WHAT YOU WILL DO: The material below contains a line with "بر روی آنها" and a line with "در ابتدا مثل". Copy exactly those two lines and all lines between them.

DATA FOR THE TASK:

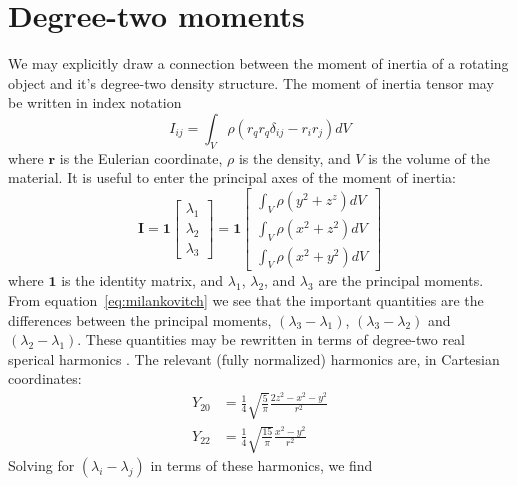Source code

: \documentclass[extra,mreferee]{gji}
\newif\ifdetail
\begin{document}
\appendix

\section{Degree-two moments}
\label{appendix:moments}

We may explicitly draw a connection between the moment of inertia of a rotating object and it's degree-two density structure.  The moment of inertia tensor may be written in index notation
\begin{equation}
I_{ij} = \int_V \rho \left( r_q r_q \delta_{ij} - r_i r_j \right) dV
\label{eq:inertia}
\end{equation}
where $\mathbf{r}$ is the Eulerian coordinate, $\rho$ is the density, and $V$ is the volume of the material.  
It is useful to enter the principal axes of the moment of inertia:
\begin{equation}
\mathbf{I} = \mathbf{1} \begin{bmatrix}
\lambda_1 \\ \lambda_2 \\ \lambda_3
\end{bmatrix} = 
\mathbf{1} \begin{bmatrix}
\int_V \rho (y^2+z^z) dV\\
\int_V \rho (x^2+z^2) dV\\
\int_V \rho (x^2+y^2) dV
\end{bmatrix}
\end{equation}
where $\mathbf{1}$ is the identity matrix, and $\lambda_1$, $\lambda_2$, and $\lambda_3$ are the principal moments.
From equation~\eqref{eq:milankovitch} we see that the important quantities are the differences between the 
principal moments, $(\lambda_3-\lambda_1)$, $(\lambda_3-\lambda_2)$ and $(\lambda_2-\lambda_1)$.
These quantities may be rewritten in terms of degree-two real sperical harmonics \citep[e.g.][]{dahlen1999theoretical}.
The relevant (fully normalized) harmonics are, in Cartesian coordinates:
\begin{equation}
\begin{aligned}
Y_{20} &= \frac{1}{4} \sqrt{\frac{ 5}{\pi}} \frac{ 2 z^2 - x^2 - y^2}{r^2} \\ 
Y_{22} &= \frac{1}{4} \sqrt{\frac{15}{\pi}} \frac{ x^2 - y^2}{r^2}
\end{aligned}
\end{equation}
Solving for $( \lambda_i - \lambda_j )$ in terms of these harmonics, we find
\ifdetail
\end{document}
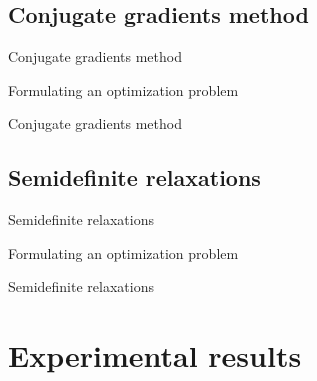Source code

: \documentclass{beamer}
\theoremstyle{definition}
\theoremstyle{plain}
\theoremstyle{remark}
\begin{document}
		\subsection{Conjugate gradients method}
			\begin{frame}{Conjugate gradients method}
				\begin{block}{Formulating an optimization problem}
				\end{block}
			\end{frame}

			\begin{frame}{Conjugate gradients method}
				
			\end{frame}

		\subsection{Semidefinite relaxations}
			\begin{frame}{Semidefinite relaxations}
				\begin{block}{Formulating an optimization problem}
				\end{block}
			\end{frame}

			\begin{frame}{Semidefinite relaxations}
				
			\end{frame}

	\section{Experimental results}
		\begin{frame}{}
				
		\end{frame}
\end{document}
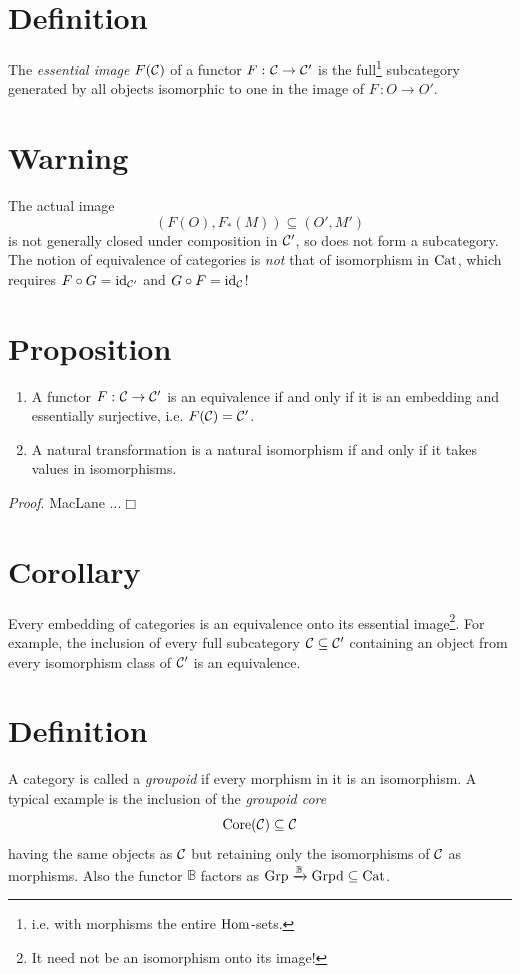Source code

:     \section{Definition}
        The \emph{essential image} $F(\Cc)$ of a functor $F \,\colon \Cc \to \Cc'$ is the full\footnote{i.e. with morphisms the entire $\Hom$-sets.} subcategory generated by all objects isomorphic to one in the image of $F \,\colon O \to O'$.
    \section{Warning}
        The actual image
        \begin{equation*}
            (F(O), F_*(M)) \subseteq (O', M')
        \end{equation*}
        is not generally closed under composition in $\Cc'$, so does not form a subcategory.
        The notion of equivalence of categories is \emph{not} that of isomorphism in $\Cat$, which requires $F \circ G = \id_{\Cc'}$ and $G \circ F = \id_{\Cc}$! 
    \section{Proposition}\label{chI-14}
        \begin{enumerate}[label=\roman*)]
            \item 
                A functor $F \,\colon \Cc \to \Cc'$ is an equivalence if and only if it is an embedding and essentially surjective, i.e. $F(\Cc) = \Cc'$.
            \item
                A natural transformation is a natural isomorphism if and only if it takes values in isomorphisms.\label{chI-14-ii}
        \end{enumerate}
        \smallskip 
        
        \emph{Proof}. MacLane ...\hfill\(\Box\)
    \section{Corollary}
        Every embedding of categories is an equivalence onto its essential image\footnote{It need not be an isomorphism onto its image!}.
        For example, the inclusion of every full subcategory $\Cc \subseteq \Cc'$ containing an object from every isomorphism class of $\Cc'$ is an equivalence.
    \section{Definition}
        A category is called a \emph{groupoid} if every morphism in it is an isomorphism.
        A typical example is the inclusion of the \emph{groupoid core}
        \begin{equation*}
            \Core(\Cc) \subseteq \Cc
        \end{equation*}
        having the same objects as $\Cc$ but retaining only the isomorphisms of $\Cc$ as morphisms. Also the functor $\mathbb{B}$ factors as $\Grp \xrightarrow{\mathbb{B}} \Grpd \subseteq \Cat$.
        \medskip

* * *

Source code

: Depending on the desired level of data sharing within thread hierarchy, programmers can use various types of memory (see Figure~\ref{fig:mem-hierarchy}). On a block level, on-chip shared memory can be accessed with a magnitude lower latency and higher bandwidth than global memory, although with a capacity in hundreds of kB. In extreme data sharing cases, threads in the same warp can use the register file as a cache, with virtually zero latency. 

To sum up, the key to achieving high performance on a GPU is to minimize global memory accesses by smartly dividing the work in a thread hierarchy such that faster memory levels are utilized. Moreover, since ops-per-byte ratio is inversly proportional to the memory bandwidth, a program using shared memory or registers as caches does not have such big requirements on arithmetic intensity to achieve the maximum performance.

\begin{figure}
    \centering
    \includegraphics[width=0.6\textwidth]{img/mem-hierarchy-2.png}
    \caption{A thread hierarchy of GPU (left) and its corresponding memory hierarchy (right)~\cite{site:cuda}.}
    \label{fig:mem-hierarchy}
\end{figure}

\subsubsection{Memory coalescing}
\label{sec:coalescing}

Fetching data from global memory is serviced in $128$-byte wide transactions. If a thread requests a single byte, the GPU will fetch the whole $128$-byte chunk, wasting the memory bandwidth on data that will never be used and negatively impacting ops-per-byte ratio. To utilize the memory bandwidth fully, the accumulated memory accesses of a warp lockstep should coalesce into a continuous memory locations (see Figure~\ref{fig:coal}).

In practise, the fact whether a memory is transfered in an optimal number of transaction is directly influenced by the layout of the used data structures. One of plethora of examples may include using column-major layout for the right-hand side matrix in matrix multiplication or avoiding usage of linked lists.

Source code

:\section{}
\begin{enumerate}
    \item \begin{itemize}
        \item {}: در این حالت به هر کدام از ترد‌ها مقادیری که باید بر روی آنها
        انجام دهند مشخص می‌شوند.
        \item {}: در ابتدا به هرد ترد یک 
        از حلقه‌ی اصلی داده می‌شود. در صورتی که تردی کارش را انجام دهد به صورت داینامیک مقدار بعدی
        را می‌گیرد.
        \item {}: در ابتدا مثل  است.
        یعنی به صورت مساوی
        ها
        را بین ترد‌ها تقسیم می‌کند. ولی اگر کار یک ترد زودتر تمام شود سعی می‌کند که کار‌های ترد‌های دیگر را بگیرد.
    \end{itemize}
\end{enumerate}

RESULT:
        \item {}: در این حالت به هر کدام از ترد‌ها مقادیری که باید بر روی آنها
        انجام دهند مشخص می‌شوند.
        \item {}: در ابتدا به هرد ترد یک 
        از حلقه‌ی اصلی داده می‌شود. در صورتی که تردی کارش را انجام دهد به صورت داینامیک مقدار بعدی
        را می‌گیرد.
        \item {}: در ابتدا مثل  است.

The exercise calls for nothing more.